Get more out of your visit to the mosque by taking the time to learn a little about its past before you visit it. The building’s construction was ordered by the highly unpopular 19th-century governor of Jaffa, Muhammad Abu Nabut, from whom it takes its name.
The mosque’s main feature is an ornate marble “sabil,” or fountain, which is located at the southern wall. Pause by this beautiful structure to enjoy the soothing sound of its flowing waters. The fountain is believed to have been built by Suleiman Pasha, Governor of Acre from the late 18th to early 19th centuries.

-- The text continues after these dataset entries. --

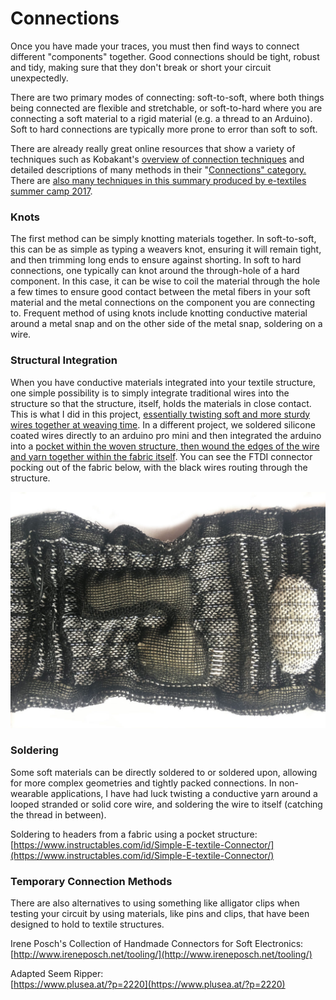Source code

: # Connections

Once you have made your traces, you must then find ways to connect different "components" together. Good connections should be tight, robust and tidy, making sure that they don't break or short your circuit unexpectedly.

There are two primary modes of connecting: soft-to-soft, where both things being connected are flexible and stretchable, or soft-to-hard where you are connecting a soft material to a rigid material \(e.g. a thread to an Arduino\). Soft to hard connections are typically more prone to error than soft to soft. 

There are already really great online resources that show a variety of techniques such as Kobakant's [overview of connection techniques](https://www.kobakant.at/DIY/?p=1272) and detailed descriptions of many methods in their "[Connections" category.](https://www.kobakant.at/DIY/?p=7077) There are [also many techniques in this summary produced by e-textiles summer camp 2017](http://etextile-summercamp.org/2017/summercamp/hardsoft-connections/). 

### Knots

The first method can be simply knotting materials together. In soft-to-soft, this can be as simple as typing a weavers knot, ensuring it will remain tight, and then trimming long ends to ensure against shorting. In soft to hard connections, one typically can knot around the through-hole of a hard component. In this case, it can be wise to coil the material through the hole a few times to ensure good contact between the metal fibers in your soft material and the metal connections on the component you are connecting to. Frequent method of using knots include knotting conductive material around a metal snap and on the other side of the metal snap, soldering on a wire. 

### Structural Integration

When you have conductive materials integrated into your textile structure, one simple possibility is to simply integrate traditional wires into the structure so that the structure, itself, holds the materials in close contact. This is what I did in this project, [essentially twisting soft and more sturdy wires together at weaving time](http://artfordorks.com/2020/04/a-fabric-that-remembers/). In a different project, we soldered silicone coated wires directly to an arduino pro mini and then integrated the arduino into a [pocket within the woven structure, then wound the edges of the wire and yarn together within the fabric itself](http://unstable.design/some-teaser-images-from-our-experimental-weaving-residency/). You can see the FTDI connector pocking out of the fabric below, with the black wires routing through the structure. 

![](../.gitbook/assets/img_6837-1024x768.jpg)

### Soldering

Some soft materials can be directly soldered to or soldered upon, allowing for more complex geometries and tightly packed connections. In non-wearable applications, I have had luck twisting a conductive yarn around a looped stranded or solid core wire, and soldering the wire to itself \(catching the thread in between\). 

Soldering to headers from a fabric using a pocket structure:   
[https://www.instructables.com/id/Simple-E-textile-Connector/](https://www.instructables.com/id/Simple-E-textile-Connector/)

### Temporary Connection Methods

There are also alternatives to using something like alligator clips when testing your circuit by using materials, like pins and clips, that have been designed to hold to textile structures.   
  
Irene Posch's Collection of Handmade Connectors for Soft Electronics:   
[http://www.ireneposch.net/tooling/](http://www.ireneposch.net/tooling/)

Adapted Seem Ripper:  
[https://www.plusea.at/?p=2220](https://www.plusea.at/?p=2220)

Today, the mosque is an instantly recognizable feature of Jaffa’s ancient streets. Walk the perimeter wall. This is a pleasant way to spend some time and is an ideal activity if you would like to get a feel for this centuries-old part of the city. Spot dozens of decorative doorways and other beautiful features of the ancient mosque as you walk along.
Interestingly, the mosque’s close proximity to other buildings means that no call to prayer is sounded. Despite this, it is still widely used today. Mahmoudiya is the main mosque for the area. Find it busy at key points of the day, when locals come here to worship. Pilgrims also travel from further afield.
A 1-minute walk from Jaffa’s famous clock tower, Mahmoudiya Mosque is easy to find. Do be aware, however, that non-Muslims cannot go inside the building itself. While you are in the area, visit Homat HaYam promenade, Tel Aviv’s most southerly beach. Enjoy the peace and quiet it offers, away from the downtown area.